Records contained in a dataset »
--
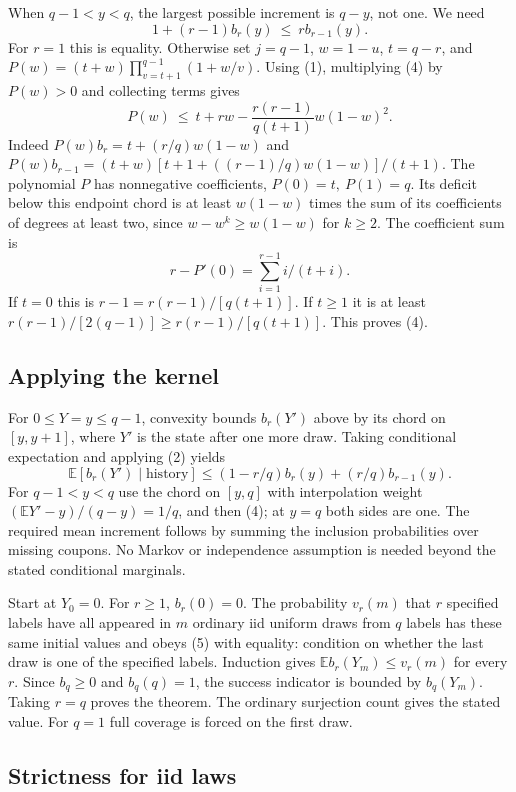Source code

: \documentclass[10pt]{article}
\begin{document}
When \(q-1<y<q\), the largest possible increment is \(q-y\), not one. We
need \[
 1+(r-1)b_r(y)\ \le\ r b_{r-1}(y).                           \tag{4}
\] For \(r=1\) this is equality. Otherwise set \(j=q-1\), \(w=1-u\),
\(t=q-r\), and \(P(w)=(t+w)\prod_{v=t+1}^{q-1}(1+w/v)\). Using (1),
multiplying (4) by \(P(w)>0\) and collecting terms gives \[
 P(w)\ \le\ t+rw-\frac{r(r-1)}{q(t+1)}w(1-w)^2.
\] Indeed \(P(w)b_r=t+(r/q)w(1-w)\) and
\(P(w)b_{r-1}=(t+w)[t+1+((r-1)/q)w(1-w)]/(t+1)\). The polynomial \(P\)
has nonnegative coefficients, \(P(0)=t,\ P(1)=q\). Its deficit below
this endpoint chord is at least \(w(1-w)\) times the sum of its
coefficients of degrees at least two, since \(w-w^k\ge w(1-w)\) for
\(k\ge2\). The coefficient sum is \[
 r-P'(0)=\sum_{i=1}^{r-1} i/(t+i).
\] If \(t=0\) this is \(r-1=r(r-1)/[q(t+1)]\). If \(t\ge1\) it is at
least \(r(r-1)/[2(q-1)]\ge r(r-1)/[q(t+1)]\). This proves (4).

\subsection*{Applying the kernel}\label{applying-the-kernel}

For \(0\le Y=y\le q-1\), convexity bounds \(b_r(Y')\) above by its chord
on \([y,y+1]\), where \(Y'\) is the state after one more draw. Taking
conditional expectation and applying (2) yields \[
 \mathbb E[b_r(Y')\mid\text{history}]
 \le (1-r/q)b_r(y)+(r/q)b_{r-1}(y).                         \tag{5}
\] For \(q-1<y<q\) use the chord on \([y,q]\) with interpolation weight
\((\mathbb E Y'-y)/(q-y)=1/q\), and then (4); at \(y=q\) both sides are
one. The required mean increment follows by summing the inclusion
probabilities over missing coupons. No Markov or independence assumption
is needed beyond the stated conditional marginals.

Start at \(Y_0=0\). For \(r\ge1\), \(b_r(0)=0\). The probability
\(v_r(m)\) that \(r\) specified labels have all appeared in \(m\)
ordinary iid uniform draws from \(q\) labels has these same initial
values and obeys (5) with equality: condition on whether the last draw
is one of the specified labels. Induction gives
\(\mathbb E b_r(Y_m)\le v_r(m)\) for every \(r\). Since \(b_q\ge0\) and
\(b_q(q)=1\), the success indicator is bounded by \(b_q(Y_m)\). Taking
\(r=q\) proves the theorem. The ordinary surjection count gives the
stated value. For \(q=1\) full coverage is forced on the first draw.

\subsection*{Strictness for iid laws}\label{strictness-for-iid-laws}
\end{document}
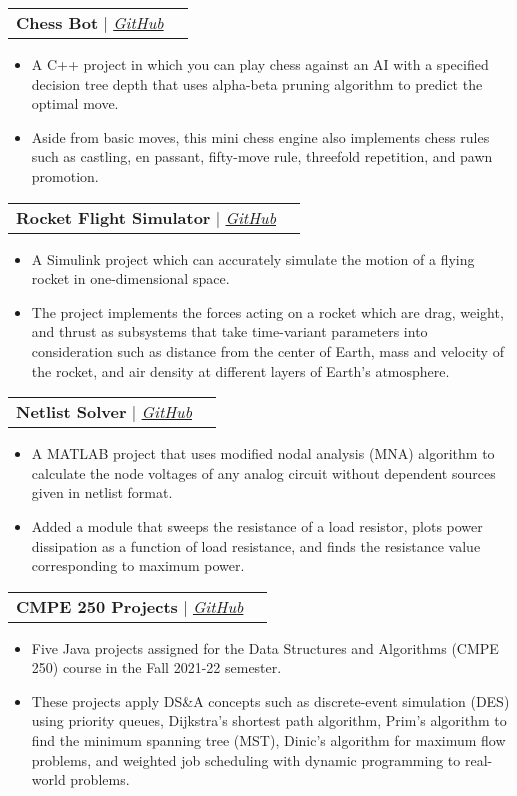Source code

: \documentclass[letterpaper,11pt]{article}
\makeatletter
\newcommand{\resumeItem}[1]{
  \item\small{
    { #1 \vspace{-2pt} }
  }
}
\newcommand{\resumeProjectHeading}[2]{
    \vspace{-2pt}\item
    \begin{tabular*}{0.97\textwidth}{l@{\extracolsep {\fill} } r}
      \small#1 & #2 \\
    \end{tabular*}\vspace{-7pt}
}
\newcommand{\resumeItemListStart}{\begin{itemize} }
\newcommand{\resumeItemListEnd}{\end{itemize}\vspace{-5pt} }
\makeatother
\begin{document}
      \resumeProjectHeading
        {\textbf{Chess Bot} $|$ \emph{\href{https://github.com/arasgungore/chess-bot}{\color{blue}GitHub} } }{}
          \resumeItemListStart
            \resumeItem{A C++ project in which you can play chess against an AI with a specified decision tree depth that uses alpha-beta pruning algorithm to predict the optimal move.}
            \resumeItem{Aside from basic moves, this mini chess engine also implements chess rules such as castling, en passant, fifty-move rule, threefold repetition, and pawn promotion.}
          \resumeItemListEnd
      
      \resumeProjectHeading
        {\textbf{Rocket Flight Simulator} $|$ \emph{\href{https://github.com/arasgungore/rocket-flight-simulator}{\color{blue}GitHub} } }{}
          \resumeItemListStart
            \resumeItem{A Simulink project which can accurately simulate the motion of a flying rocket in one-dimensional space.}
            \resumeItem{The project implements the forces acting on a rocket which are drag, weight, and thrust as subsystems that take time-variant parameters into consideration such as distance from the center of Earth, mass and velocity of the rocket, and air density at different layers of Earth's atmosphere.}
          \resumeItemListEnd
      
      \resumeProjectHeading
        {\textbf{Netlist Solver} $|$ \emph{\href{https://github.com/arasgungore/netlist-solver}{\color{blue}GitHub} } }{}
          \resumeItemListStart
            \resumeItem{A MATLAB project that uses modified nodal analysis (MNA) algorithm to calculate the node voltages of any analog circuit without dependent sources given in netlist format.}
            \resumeItem{Added a module that sweeps the resistance of a load resistor, plots power dissipation as a function of load resistance, and finds the resistance value corresponding to maximum power.}
          \resumeItemListEnd
      
      \resumeProjectHeading
        {\textbf{CMPE 250 Projects} $|$ \emph{\href{https://github.com/arasgungore/CMPE250-projects}{\color{blue}GitHub} } }{}
          \resumeItemListStart
            \resumeItem{Five Java projects assigned for the Data Structures and Algorithms (CMPE 250) course in the Fall 2021-22 semester.}
            \resumeItem{These projects apply DS\&A concepts such as discrete-event simulation (DES) using priority queues, Dijkstra's shortest path algorithm, Prim's algorithm to find the minimum spanning tree (MST), Dinic's algorithm for maximum flow problems, and weighted job scheduling with dynamic programming to real-world problems.}
          \resumeItemListEnd
      
\end{document}
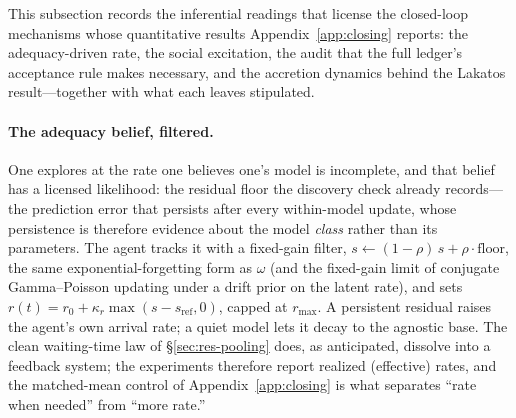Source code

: This subsection records the inferential readings that license the closed-loop mechanisms whose
quantitative results Appendix~\ref{app:closing} reports: the adequacy-driven rate, the social
excitation, the audit that the full ledger's acceptance rule makes necessary, and the accretion
dynamics behind the Lakatos result---together with what each leaves stipulated.

\paragraph{The adequacy belief, filtered.}
One explores at the rate one believes one's model is incomplete, and that belief has a licensed
likelihood: the residual floor the discovery check already records---the prediction error that
persists after every within-model update, whose persistence is therefore evidence about the
model \emph{class} rather than its parameters. The agent tracks it with a fixed-gain filter,
$s \leftarrow (1-\rho)\,s + \rho\cdot\mathrm{floor}$, the same exponential-forgetting form as
$\omega$ (and the fixed-gain limit of conjugate Gamma--Poisson updating under a drift prior on
the latent rate), and sets $r(t) = r_0 + \kappa_r \max(s - s_{\mathrm{ref}}, 0)$, capped at
$r_{\max}$. A persistent residual raises the agent's own arrival rate; a quiet model lets it
decay to the agnostic base. The clean waiting-time law of \S\ref{sec:res-pooling} does, as
anticipated, dissolve into a feedback system; the experiments therefore report realized
(effective) rates, and the matched-mean control of Appendix~\ref{app:closing} is what separates
``rate when needed'' from ``more rate.''


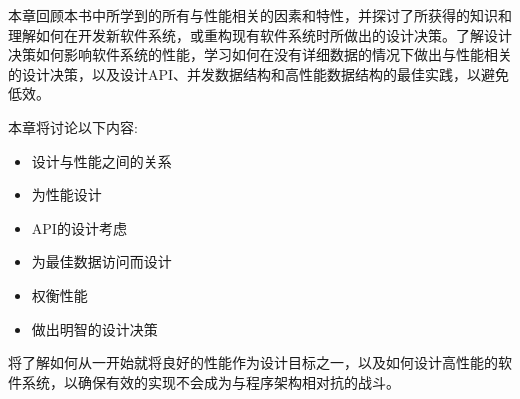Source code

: 本章回顾本书中所学到的所有与性能相关的因素和特性，并探讨了所获得的知识和理解如何在开发新软件系统，或重构现有软件系统时所做出的设计决策。了解设计决策如何影响软件系统的性能，学习如何在没有详细数据的情况下做出与性能相关的设计决策，以及设计API、并发数据结构和高性能数据结构的最佳实践，以避免低效。

本章将讨论以下内容:

\begin{itemize}
\item 
设计与性能之间的关系

\item 
为性能设计

\item 
API的设计考虑

\item 
为最佳数据访问而设计

\item 
权衡性能

\item 
做出明智的设计决策
\end{itemize}

将了解如何从一开始就将良好的性能作为设计目标之一，以及如何设计高性能的软件系统，以确保有效的实现不会成为与程序架构相对抗的战斗。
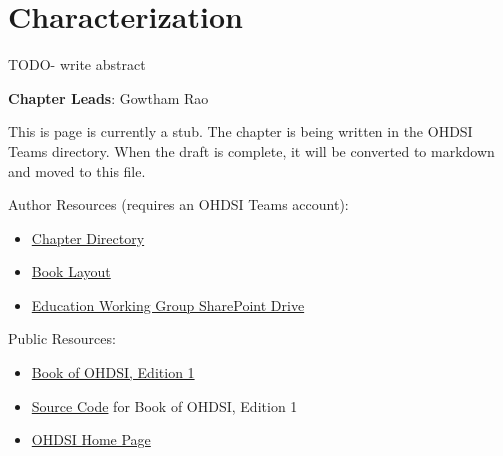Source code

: \documentclass[
  letterpaper,
  paper=7in:10in,
  pagesize=pdftex,
  headinclude=on,
  footinclude=on,
  12pt]{scrbook}
\providecommand{\tightlist}{%
  \setlength{\itemsep}{0pt}\setlength{\parskip}{0pt}}\usepackage{longtable,booktabs,array}
\begin{document}
\chapter{Characterization}\label{sec-analytics-characterization}

TODO- write abstract

\hfill\break

\textbf{Chapter Leads}: Gowtham Rao

\begin{tcolorbox}[enhanced jigsaw, opacitybacktitle=0.6, coltitle=black, colback=white, bottomrule=.15mm, bottomtitle=1mm, title=\textcolor{quarto-callout-note-color}{\faInfo}\hspace{0.5em}{Note}, titlerule=0mm, rightrule=.15mm, colbacktitle=quarto-callout-note-color!10!white, colframe=quarto-callout-note-color-frame, toptitle=1mm, arc=.35mm, left=2mm, breakable, opacityback=0, leftrule=.75mm, toprule=.15mm]

This is page is currently a stub. The chapter is being written in the
OHDSI Teams directory. When the draft is complete, it will be converted
to markdown and moved to this file.

Author Resources (requires an OHDSI Teams account):

\begin{itemize}
\tightlist
\item
  \href{https://ohdsiorg.sharepoint.com/sites/Workgroup-EducationWorkingGroup/Shared\%20Documents/Forms/AllItems.aspx?id=\%2Fsites\%2FWorkgroup\%2DEducationWorkingGroup\%2FShared\%20Documents\%2FSection\%20III\%20\%2D\%20Analytics\%2FChapter\%2012\%20Characterization&viewid=05fec2cc\%2Dec8a\%2D4d04\%2Db565\%2Dcf1289b96f67}{Chapter
  Directory}
\item
  \href{https://ohdsiorg.sharepoint.com/:x:/r/sites/Workgroup-EducationWorkingGroup/_layouts/15/Doc2.aspx?action=edit&sourcedoc=\%7B1fa31e39-1c5f-4918-b878-609ebd9810b3\%7D&wdOrigin=TEAMS-WEB.teamsSdk_ns.rwc&wdExp=TEAMS-TREATMENT&wdhostclicktime=1748104477731&web=1}{Book
  Layout}
\item
  \href{https://ohdsiorg.sharepoint.com/sites/Workgroup-EducationWorkingGroup/Shared\%20Documents/Forms/AllItems.aspx?viewid=05fec2cc\%2Dec8a\%2D4d04\%2Db565\%2Dcf1289b96f67}{Education
  Working Group SharePoint Drive}
\end{itemize}

Public Resources:

\begin{itemize}
\tightlist
\item
  \href{https://ohdsi.github.io/TheBookOfOhdsi/}{Book of OHDSI, Edition
  1}
\item
  \href{https://github.com/OHDSI/TheBookOfOhdsi}{Source Code} for Book
  of OHDSI, Edition 1
\item
  \href{https://ohdsi.org/}{OHDSI Home Page}
\end{itemize}

\end{tcolorbox}
\end{document}
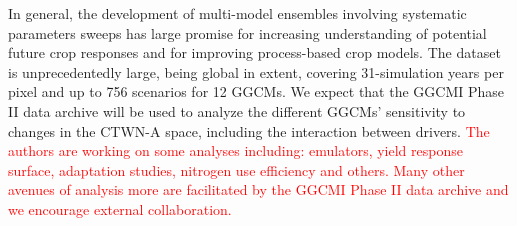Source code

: \documentclass[gmd, manuscript]{copernicus} %
\begin{document}

In general, the development of multi-model ensembles involving systematic parameters sweeps has large promise for increasing understanding of potential future crop responses and for improving process-based crop models.
The dataset is unprecedentedly large, being global in extent, covering 31-simulation years per pixel and up to 756 scenarios for 12 GGCMs.
We expect that the GGCMI Phase II data archive will be used to analyze the different GGCMs' sensitivity to changes in the CTWN-A space, including the interaction between drivers.
\textcolor{red}{The authors are working on some analyses including: emulators, yield response surface, adaptation studies, nitrogen use efficiency and others.
Many other avenues of analysis more are facilitated by the GGCMI Phase II data archive and we encourage external collaboration.}


\end{document}
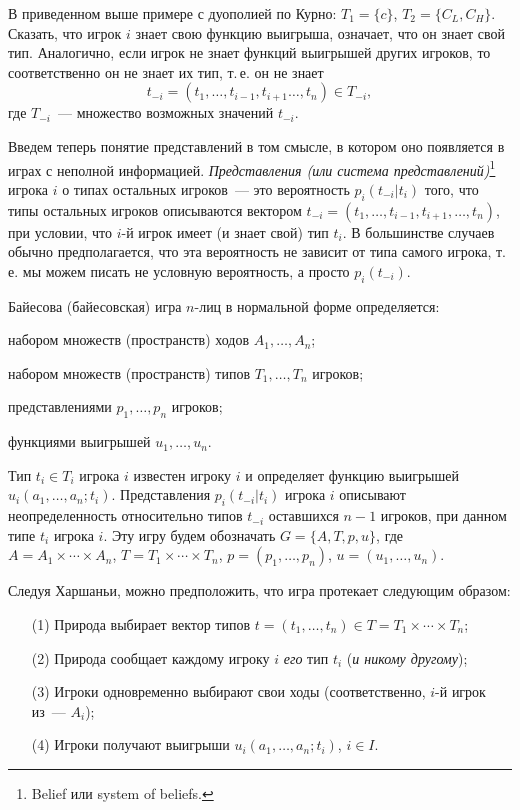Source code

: В приведенном выше примере с дуополией по Курно: $T_1=\{c\}$,
$T_2=\{C_L,C_H\}$.  Сказать, что игрок $i$ знает свою функцию
выигрыша, означает, что он знает свой тип.  Аналогично, если игрок не
знает функций выигрышей других игроков, то соответственно он не
знает их тип, т.\,е. он не знает
$$
t_{-i}=(t_1,\ldots,t_{i-1},t_{i+1}\ldots,t_n)\in T_{-i},
$$
где $T_{-i}$~--- множество возможных значений $t_{-i}$.

Введем теперь понятие представлений в том смысле, в котором оно появляется
в играх с неполной информацией. {\it Представления (или система
представлений)}\footnote{ Belief  или system of beliefs.} игрока
$i$ о типах остальных игроков~--- это вероятность $p_i(t_{-i}|t_i)$
того, что типы остальных игроков описываются вектором $t_{-i}=(t_1,
\ldots,t_{i-1},t_{i+1},\ldots,t_n)$, при условии, что $i$-й игрок имеет (и
знает свой) тип $t_i$.  В большинстве случаев обычно предполагается, что
эта вероятность не зависит от типа самого игрока, т.\,е. мы можем писать не
условную вероятность, а просто $p_i(t_{-i})$.

\begin{definition}
Байесова (байесовская) игра $n$-лиц в нормальной форме определяется:

набором множеств (пространств) ходов $A_1,\ldots,A_n$;

набором множеств (пространств) типов $T_1,\ldots,T_n$ игроков;

представлениями $p_1,\ldots,p_n$ игроков;

функциями выигрышей $u_1,\ldots,u_n$.

Тип $t_i\in T_i$ игрока $i$ известен игроку $i$ и определяет функцию
выигрышей $u_i(a_1,\ldots,a_n;t_i)$. Представления $p_i(t_{-i}|t_i)$
игрока $i$ описывают неопределенность относительно типов $t_{-i}$
оставшихся $n-1$ игроков, при данном типе $t_i$ игрока $i$. Эту игру
будем обозначать $G=\{A,T,p,u\}$, где $A=A_1\times\cdots\times A_n$,
$T=T_1\times\cdots\times T_n$, $p=(p_1,\ldots,p_n)$,
$u=(u_1,\ldots,u_n)$.
\end{definition}

Следуя Харшаньи, можно предположить, что игра протекает следующим образом:
\begin{itemize}
\item[(1)] Природа выбирает вектор типов $t=(t_1,\ldots,t_n)\in
T=T_1\times\cdots\times T_n$;
\item[(2)] Природа сообщает каждому игроку $i$ {\it его} тип
$t_i$ ({\it и никому другому});
\item[(3)] Игроки одновременно выбирают свои ходы (соответственно, $i$-й
игрок из~--- $A_i$);
\item[(4)] Игроки получают выигрыши $u_i(a_1,\ldots,a_n;t_i)$, $i\in I$.
\end{itemize}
--
TASK » Copy each line in the entries above where the word "ohdsiorg" shows up.

WORKED SOLUTION »
  \href{https://ohdsiorg.sharepoint.com/sites/Workgroup-EducationWorkingGroup/Shared\%20Documents/Forms/AllItems.aspx?id=\%2Fsites\%2FWorkgroup\%2DEducationWorkingGroup\%2FShared\%20Documents\%2FSection\%20III\%20\%2D\%20Analytics\%2FChapter\%2012\%20Characterization&viewid=05fec2cc\%2Dec8a\%2D4d04\%2Db565\%2Dcf1289b96f67}{Chapter
  \href{https://ohdsiorg.sharepoint.com/:x:/r/sites/Workgroup-EducationWorkingGroup/_layouts/15/Doc2.aspx?action=edit&sourcedoc=\%7B1fa31e39-1c5f-4918-b878-609ebd9810b3\%7D&wdOrigin=TEAMS-WEB.teamsSdk_ns.rwc&wdExp=TEAMS-TREATMENT&wdhostclicktime=1748104477731&web=1}{Book
  \href{https://ohdsiorg.sharepoint.com/sites/Workgroup-EducationWorkingGroup/Shared\%20Documents/Forms/AllItems.aspx?viewid=05fec2cc\%2Dec8a\%2D4d04\%2Db565\%2Dcf1289b96f67}{Education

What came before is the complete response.